Data released today by the Bureau of Health Information has uncovered longer waiting times at emergency departments at all three major hospitals. The quarterly report also revealed worsening performances across almost every metric from ambulance response times to various elective surgery procedures.
Patients are now waiting longer than ever before for elective surgery, with waiting lists across the Hunter and New England tipping 11, 428 people. This is a jump of 728 or 6.8% since last year. Around 10% of patients waited for than a year for ‘non urgent procedures.’

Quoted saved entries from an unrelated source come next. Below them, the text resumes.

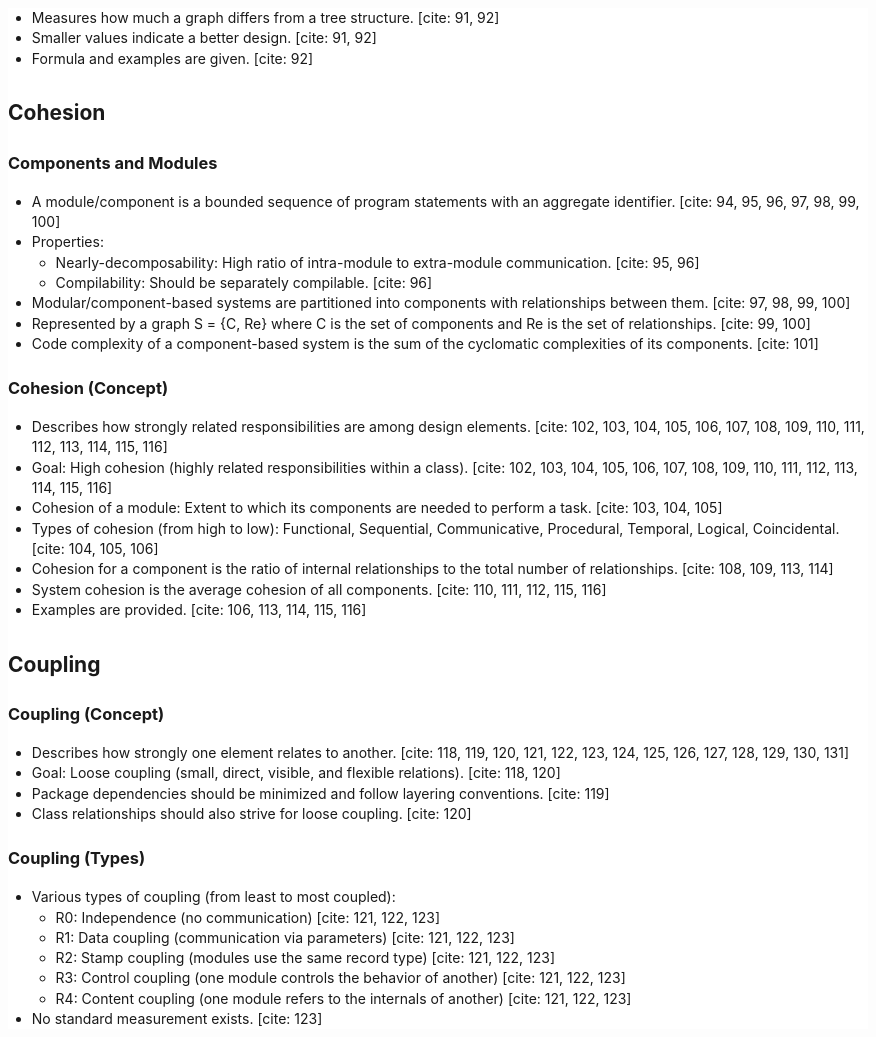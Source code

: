 * Measures how much a graph differs from a tree structure. [cite: 91, 92]
* Smaller values indicate a better design. [cite: 91, 92]
* Formula and examples are given. [cite: 92]

##   Cohesion

###   Components and Modules

* A module/component is a bounded sequence of program statements with an aggregate identifier. [cite: 94, 95, 96, 97, 98, 99, 100]
* Properties:
    * Nearly-decomposability: High ratio of intra-module to extra-module communication. [cite: 95, 96]
    * Compilability:  Should be separately compilable. [cite: 96]
* Modular/component-based systems are partitioned into components with relationships between them. [cite: 97, 98, 99, 100]
* Represented by a graph S = {C, Re} where C is the set of components and Re is the set of relationships. [cite: 99, 100]
* Code complexity of a component-based system is the sum of the cyclomatic complexities of its components. [cite: 101]

###   Cohesion (Concept)

* Describes how strongly related responsibilities are among design elements. [cite: 102, 103, 104, 105, 106, 107, 108, 109, 110, 111, 112, 113, 114, 115, 116]
* Goal: High cohesion (highly related responsibilities within a class). [cite: 102, 103, 104, 105, 106, 107, 108, 109, 110, 111, 112, 113, 114, 115, 116]
* Cohesion of a module: Extent to which its components are needed to perform a task. [cite: 103, 104, 105]
* Types of cohesion (from high to low): Functional, Sequential, Communicative, Procedural, Temporal, Logical, Coincidental. [cite: 104, 105, 106]
* Cohesion for a component is the ratio of internal relationships to the total number of relationships. [cite: 108, 109, 113, 114]
* System cohesion is the average cohesion of all components. [cite: 110, 111, 112, 115, 116]
* Examples are provided. [cite: 106, 113, 114, 115, 116]

##   Coupling

###   Coupling (Concept)

* Describes how strongly one element relates to another. [cite: 118, 119, 120, 121, 122, 123, 124, 125, 126, 127, 128, 129, 130, 131]
* Goal: Loose coupling (small, direct, visible, and flexible relations). [cite: 118, 120]
* Package dependencies should be minimized and follow layering conventions. [cite: 119]
* Class relationships should also strive for loose coupling. [cite: 120]

###   Coupling (Types)

* Various types of coupling (from least to most coupled):
    * R0: Independence (no communication) [cite: 121, 122, 123]
    * R1: Data coupling (communication via parameters) [cite: 121, 122, 123]
    * R2: Stamp coupling (modules use the same record type) [cite: 121, 122, 123]
    * R3: Control coupling (one module controls the behavior of another) [cite: 121, 122, 123]
    * R4: Content coupling (one module refers to the internals of another) [cite: 121, 122, 123]
* No standard measurement exists. [cite: 123]
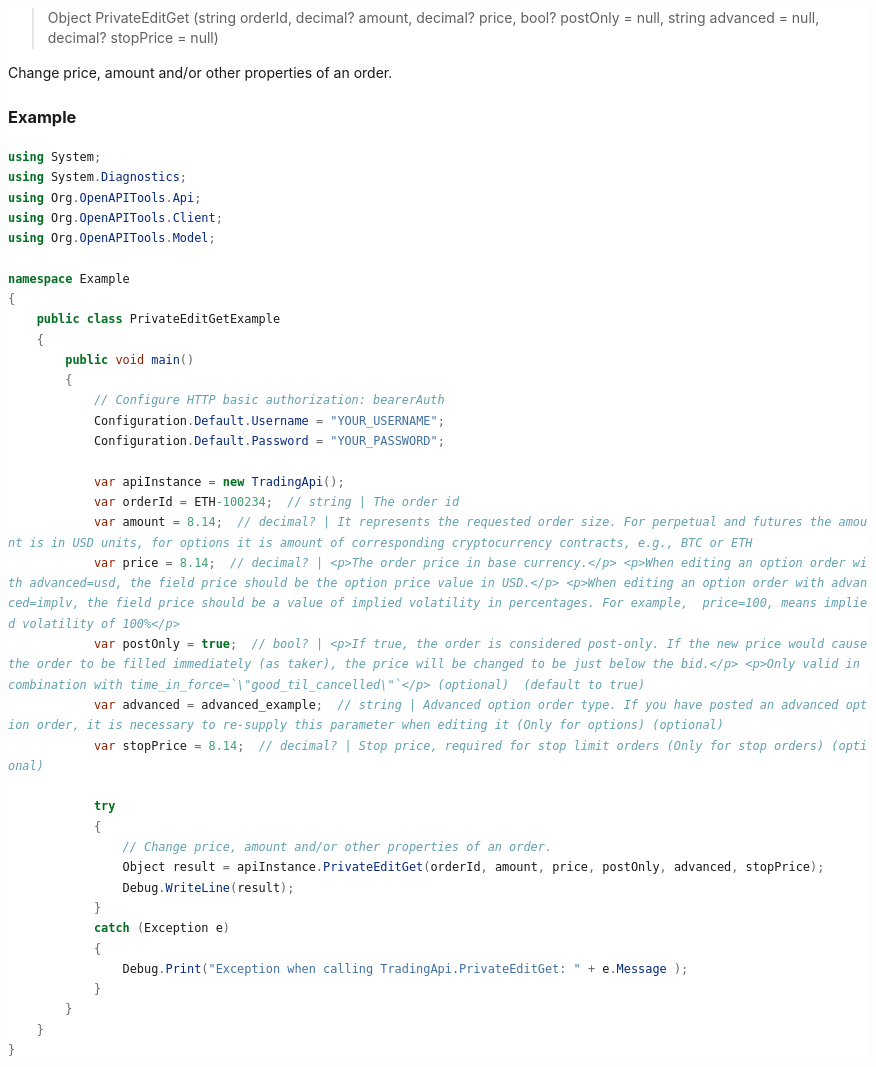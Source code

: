 > Object PrivateEditGet (string orderId, decimal? amount, decimal? price, bool? postOnly = null, string advanced = null, decimal? stopPrice = null)

Change price, amount and/or other properties of an order.

### Example

```csharp
using System;
using System.Diagnostics;
using Org.OpenAPITools.Api;
using Org.OpenAPITools.Client;
using Org.OpenAPITools.Model;

namespace Example
{
    public class PrivateEditGetExample
    {
        public void main()
        {
            // Configure HTTP basic authorization: bearerAuth
            Configuration.Default.Username = "YOUR_USERNAME";
            Configuration.Default.Password = "YOUR_PASSWORD";

            var apiInstance = new TradingApi();
            var orderId = ETH-100234;  // string | The order id
            var amount = 8.14;  // decimal? | It represents the requested order size. For perpetual and futures the amount is in USD units, for options it is amount of corresponding cryptocurrency contracts, e.g., BTC or ETH
            var price = 8.14;  // decimal? | <p>The order price in base currency.</p> <p>When editing an option order with advanced=usd, the field price should be the option price value in USD.</p> <p>When editing an option order with advanced=implv, the field price should be a value of implied volatility in percentages. For example,  price=100, means implied volatility of 100%</p>
            var postOnly = true;  // bool? | <p>If true, the order is considered post-only. If the new price would cause the order to be filled immediately (as taker), the price will be changed to be just below the bid.</p> <p>Only valid in combination with time_in_force=`\"good_til_cancelled\"`</p> (optional)  (default to true)
            var advanced = advanced_example;  // string | Advanced option order type. If you have posted an advanced option order, it is necessary to re-supply this parameter when editing it (Only for options) (optional) 
            var stopPrice = 8.14;  // decimal? | Stop price, required for stop limit orders (Only for stop orders) (optional) 

            try
            {
                // Change price, amount and/or other properties of an order.
                Object result = apiInstance.PrivateEditGet(orderId, amount, price, postOnly, advanced, stopPrice);
                Debug.WriteLine(result);
            }
            catch (Exception e)
            {
                Debug.Print("Exception when calling TradingApi.PrivateEditGet: " + e.Message );
            }
        }
    }
}
```
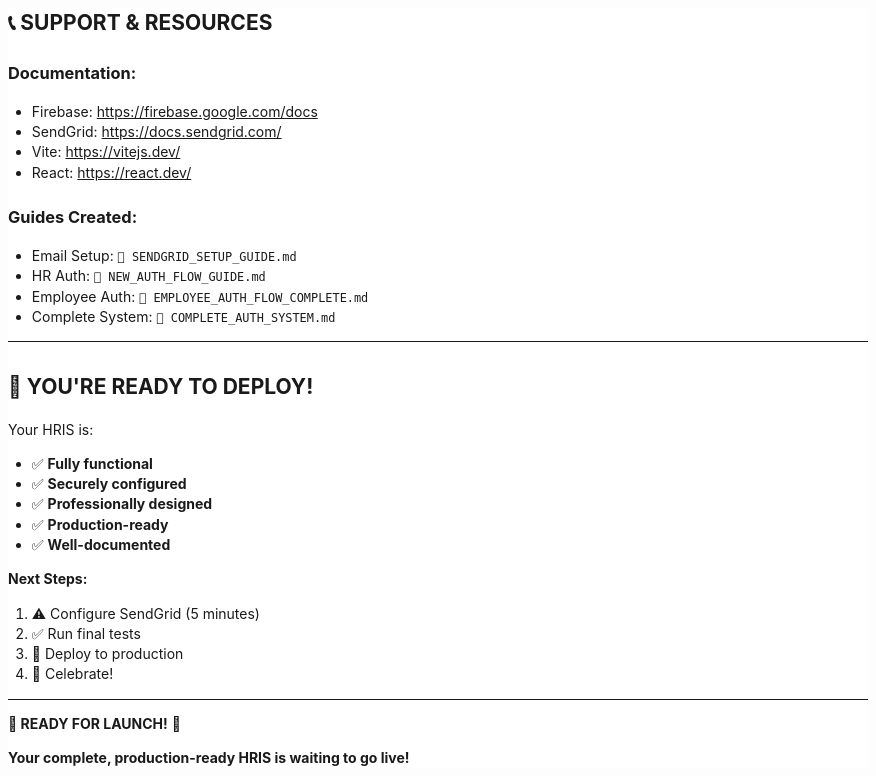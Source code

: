 
## 📞 SUPPORT & RESOURCES

### **Documentation:**
- Firebase: https://firebase.google.com/docs
- SendGrid: https://docs.sendgrid.com/
- Vite: https://vitejs.dev/
- React: https://react.dev/

### **Guides Created:**
- Email Setup: `📧 SENDGRID_SETUP_GUIDE.md`
- HR Auth: `🎯 NEW_AUTH_FLOW_GUIDE.md`
- Employee Auth: `🎯 EMPLOYEE_AUTH_FLOW_COMPLETE.md`
- Complete System: `🎊 COMPLETE_AUTH_SYSTEM.md`

---

## 🎉 YOU'RE READY TO DEPLOY!

Your HRIS is:
- ✅ **Fully functional**
- ✅ **Securely configured**
- ✅ **Professionally designed**
- ✅ **Production-ready**
- ✅ **Well-documented**

**Next Steps:**
1. ⚠️ Configure SendGrid (5 minutes)
2. ✅ Run final tests
3. 🚀 Deploy to production
4. 🎊 Celebrate!

---

**🚀 READY FOR LAUNCH!** 🚀

**Your complete, production-ready HRIS is waiting to go live!**







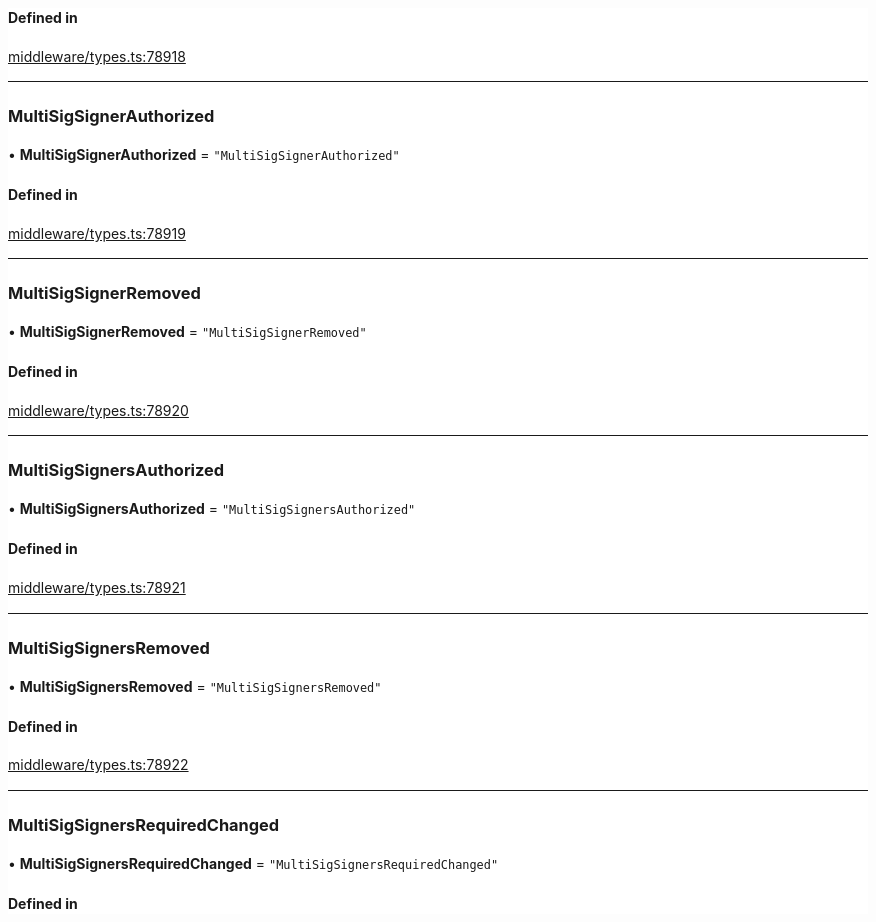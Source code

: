 #### Defined in

[middleware/types.ts:78918](https://github.com/PolymeshAssociation/polymesh-sdk/blob/0dbd0ebd0/src/middleware/types.ts#L78918)

___

### MultiSigSignerAuthorized

• **MultiSigSignerAuthorized** = ``"MultiSigSignerAuthorized"``

#### Defined in

[middleware/types.ts:78919](https://github.com/PolymeshAssociation/polymesh-sdk/blob/0dbd0ebd0/src/middleware/types.ts#L78919)

___

### MultiSigSignerRemoved

• **MultiSigSignerRemoved** = ``"MultiSigSignerRemoved"``

#### Defined in

[middleware/types.ts:78920](https://github.com/PolymeshAssociation/polymesh-sdk/blob/0dbd0ebd0/src/middleware/types.ts#L78920)

___

### MultiSigSignersAuthorized

• **MultiSigSignersAuthorized** = ``"MultiSigSignersAuthorized"``

#### Defined in

[middleware/types.ts:78921](https://github.com/PolymeshAssociation/polymesh-sdk/blob/0dbd0ebd0/src/middleware/types.ts#L78921)

___

### MultiSigSignersRemoved

• **MultiSigSignersRemoved** = ``"MultiSigSignersRemoved"``

#### Defined in

[middleware/types.ts:78922](https://github.com/PolymeshAssociation/polymesh-sdk/blob/0dbd0ebd0/src/middleware/types.ts#L78922)

___

### MultiSigSignersRequiredChanged

• **MultiSigSignersRequiredChanged** = ``"MultiSigSignersRequiredChanged"``

#### Defined in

The worst waiting times for procedures have been:
- Knee replacements – the average waiting time is 298 days (+42 from last year);
- And cataract removal – the average waiting time is 290 days (+29 from last year).
EMERGENCY DATA BY HOSPITAL
- 37.2% patients waited longer than 4 hours
- 10% patients waited almost 8 hours or longer for emergency care.
- 35.6% patients waited longer than 4 hours – 3.9% higher than same quarter last year
- 10% patients waited 8h 23m or longer for emergency care – up from 7 hours on the same quarter last year
- 37.8% patients waited longer than 4 hours – 9.3% higher than same quarter last year
- 10% patients waited 8h 31m or longer for emergency care – up from 8 hours on the same quarter last year
NSW Labor Shadow Minister for Health Ryan Park said: “It is not good enough to have waiting times blow out at all three major hospitals in a major regional centre like the Hunter and New England.
“What’s alarming is this data ends in December, before COVID-19 spread to NSW.
“We’re alarmed that if our hospital system was already under such strain then how well are we placed to respond to this pandemic?”
“Health funding announced by the Premier is welcome but it’s too little too late given the Government cut $252 million cut from the public health system and from public hospitals this year.”
Shadow Minister for the Hunter Clayton Barr said: “the state of the public health system in the Hunter and New England area is a disgrace. Patients are being forced to wait far too long for emergency care or even basic procedures. I’m really concerned we are not properly equipped to cope with the spread of covid-19.”